Diferentemente dos contos de fadas tradicionais, os contos de Andersen não começam com “era uma vez”. Neste aqui, analisado, duas palavras já situam o leitor diante do tempo quando a referência à estação do ano: Manhã de verão! Segue-se então a descrição do espaço com a utilização de substantivos e adjetivos que nos remetem a um local bucólico num lindo dia de verão. Ainda neste primeiro parágrafo aparece a cegonha, personagem que não aparecerá mais na narrativa, mas está presente em várias obras do autor.

Somente no segundo parágrafo, o autor revela um dos personagens principais: a mãe pata. Mesmo à beira da exaustão, a mãe choca seus ovos. O autor faz uso de onomatopeias para concretizar a história, fazendo com que o leitor adentre ao conto – seja através dos personagens, seja através dos acontecimentos.

Os ovos, finalmente, racham. Quando os patinhos nascem, o narrador, que parece contar a história, se aproxima da mãe pata e compartilha com o leitor as opiniões da mãe: “A mãe deixou que olhassem à vontade, pois o verde é sempre bom para os olhos”. Aqui o autor revela parte desta personagem: uma mãe que se interessa pelos filhos.

No entanto, um ovo não racha. Ele é diferente do outro. Uma nova personagem aparece no conto: uma pata velha que questiona a origem do ovo, afirmando que deve ser de ganso. Neste diálogo, entre a mãe pata e a pata velha, o autor ironiza a figura masculina e paterna através da fala da personagem mãe: “Todos puxaram ao pai – o patife! Não aparece nem para fazer uma visita.”

Finalmente o ovo diferente racha e, mais uma vez, o autor utiliza de humor, através da voz da mãe, para anunciar a entrada do personagem principal: “Misericórdia! Mas que patinho enorme!”

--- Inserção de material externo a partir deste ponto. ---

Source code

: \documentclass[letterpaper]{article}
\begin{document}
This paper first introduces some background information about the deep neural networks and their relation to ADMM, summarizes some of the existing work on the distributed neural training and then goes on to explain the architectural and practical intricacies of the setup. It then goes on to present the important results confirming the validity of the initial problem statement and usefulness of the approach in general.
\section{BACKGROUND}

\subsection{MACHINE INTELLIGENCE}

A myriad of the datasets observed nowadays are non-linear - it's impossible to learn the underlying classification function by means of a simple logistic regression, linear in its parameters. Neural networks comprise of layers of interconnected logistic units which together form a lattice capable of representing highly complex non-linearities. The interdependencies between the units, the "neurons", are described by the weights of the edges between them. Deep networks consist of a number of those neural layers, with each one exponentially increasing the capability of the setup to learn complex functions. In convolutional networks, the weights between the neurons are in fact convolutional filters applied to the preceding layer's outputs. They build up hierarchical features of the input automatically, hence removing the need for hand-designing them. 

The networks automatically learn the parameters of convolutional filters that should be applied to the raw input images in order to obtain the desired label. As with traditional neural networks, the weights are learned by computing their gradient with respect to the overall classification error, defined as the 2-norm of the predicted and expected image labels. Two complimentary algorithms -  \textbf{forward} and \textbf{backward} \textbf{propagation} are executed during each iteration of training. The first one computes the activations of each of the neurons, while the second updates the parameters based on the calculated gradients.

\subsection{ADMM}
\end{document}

A partir do nascimento do patinho feio, a história passa a abordar uma outra questão – que de problemas mais profundos e relacionados ao tema do abandono, da inferioridade e das humilhações.

Andersen também aborda, simbolicamente, questões sociais que se faziam presentes em sua época. Os trechos da narrativa, que possuem uma crítica à sociedade de seu tempo, sempre aparecem na voz de um personagem que, por vezes, representa as hierarquias e as classes sociais daquele tempo.

Patinho feio sofre todas as humilhações, sempre resignado. O leitor é levado a compreender que Patinho Feio terá um final feliz, mas o personagem, durante toda narrativa, não tem entendimento sobre si. Somente no final do conto, quando ele vê seu reflexo na água, entende quem é de verdade.

Os personagens, na maioria animais, possuem voz, falam como gente e tem opiniões. Os primeiros homens que aparecem são caçadores, ou seja, personagens do mal que geram tensão e trazem um pouco da realidade para o conto mágico. Contudo, eles não falam, não possuem nenhuma expressão que não seja através dos sons de suas armas. O acolhimento ao Patinho Feio também não acontece na casa da camponesa e de sua família. Mais uma vez, o personagem se vê perdido, mas parece não compreender, como nós, leitores, o caminho de seu destino.

O autor também traz questões da ética e da estética ao relacionar a beleza como algo ligado à “aristocracia” e ao poder, pois os mais belos são mais fortes e bem sucedidos.

Em todo o texto, Andersen descreve as paisagens e através da natureza nos coloca dentro de um tempo/espaço.

Há passagens mais melancólicas que ganham força com a chegada do inverno. Somente com a chegada da Primavera, uma estação tão simbólica, é que Patinho Feio nada em direção aos cisnes e descobre-se como tal.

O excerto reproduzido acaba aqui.